───── DATA RECORDS

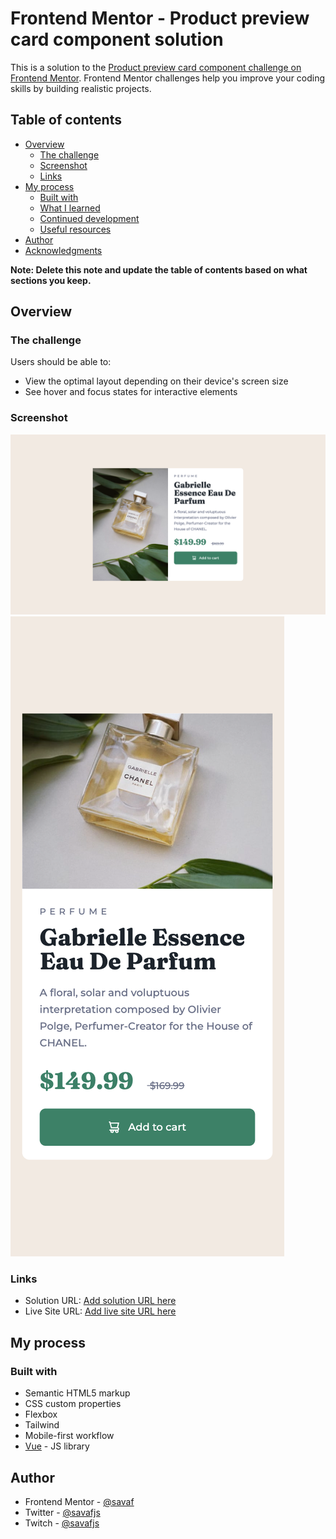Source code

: # Frontend Mentor - Product preview card component solution

This is a solution to the [Product preview card component challenge on Frontend Mentor](https://www.frontendmentor.io/challenges/product-preview-card-component-GO7UmttRfa). Frontend Mentor challenges help you improve your coding skills by building realistic projects. 

## Table of contents

- [Overview](#overview)
  - [The challenge](#the-challenge)
  - [Screenshot](#screenshot)
  - [Links](#links)
- [My process](#my-process)
  - [Built with](#built-with)
  - [What I learned](#what-i-learned)
  - [Continued development](#continued-development)
  - [Useful resources](#useful-resources)
- [Author](#author)
- [Acknowledgments](#acknowledgments)

**Note: Delete this note and update the table of contents based on what sections you keep.**

## Overview

### The challenge

Users should be able to:

- View the optimal layout depending on their device's screen size
- See hover and focus states for interactive elements

### Screenshot

![Screenshot Desktop](./screenshots/screenshot-desktop.png)
![Screenshot Mobile](./screenshots/screenshot-mobile.png)

### Links

- Solution URL: [Add solution URL here](https://github.com/savaf/frontend-master-vue-product-card-component)
- Live Site URL: [Add live site URL here](https://savaf.github.io/frontend-master-vue-product-card-component/)

## My process

### Built with

- Semantic HTML5 markup
- CSS custom properties
- Flexbox
- Tailwind
- Mobile-first workflow
- [Vue](https://vuejs.org/) - JS library
## Author

- Frontend Mentor - [@savaf](https://www.frontendmentor.io/profile/savaf)
- Twitter - [@savafjs](https://www.twitter.com/savafjs)
- Twitch - [@savafjs](https://www.twitch.tv/savafjs)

──────────

WORK TO BE COMPLETED:
This exercise asks for the data above to be given again exactly, without pictures.

FINISHED EXERCISE:
Source code

: # Frontend Mentor - Product preview card component solution

This is a solution to the [Product preview card component challenge on Frontend Mentor](https://www.frontendmentor.io/challenges/product-preview-card-component-GO7UmttRfa). Frontend Mentor challenges help you improve your coding skills by building realistic projects. 

## Table of contents

- [Overview](#overview)
  - [The challenge](#the-challenge)
  - [Screenshot](#screenshot)
  - [Links](#links)
- [My process](#my-process)
  - [Built with](#built-with)
  - [What I learned](#what-i-learned)
  - [Continued development](#continued-development)
  - [Useful resources](#useful-resources)
- [Author](#author)
- [Acknowledgments](#acknowledgments)

**Note: Delete this note and update the table of contents based on what sections you keep.**

## Overview

### The challenge

Users should be able to:

- View the optimal layout depending on their device's screen size
- See hover and focus states for interactive elements

### Screenshot

![Screenshot Desktop](./screenshots/screenshot-desktop.png)
![Screenshot Mobile](./screenshots/screenshot-mobile.png)

### Links

- Solution URL: [Add solution URL here](https://github.com/savaf/frontend-master-vue-product-card-component)
- Live Site URL: [Add live site URL here](https://savaf.github.io/frontend-master-vue-product-card-component/)

## My process

### Built with

- Semantic HTML5 markup
- CSS custom properties
- Flexbox
- Tailwind
- Mobile-first workflow
- [Vue](https://vuejs.org/) - JS library
## Author

- Frontend Mentor - [@savaf](https://www.frontendmentor.io/profile/savaf)
- Twitter - [@savafjs](https://www.twitter.com/savafjs)
- Twitch - [@savafjs](https://www.twitch.tv/savafjs)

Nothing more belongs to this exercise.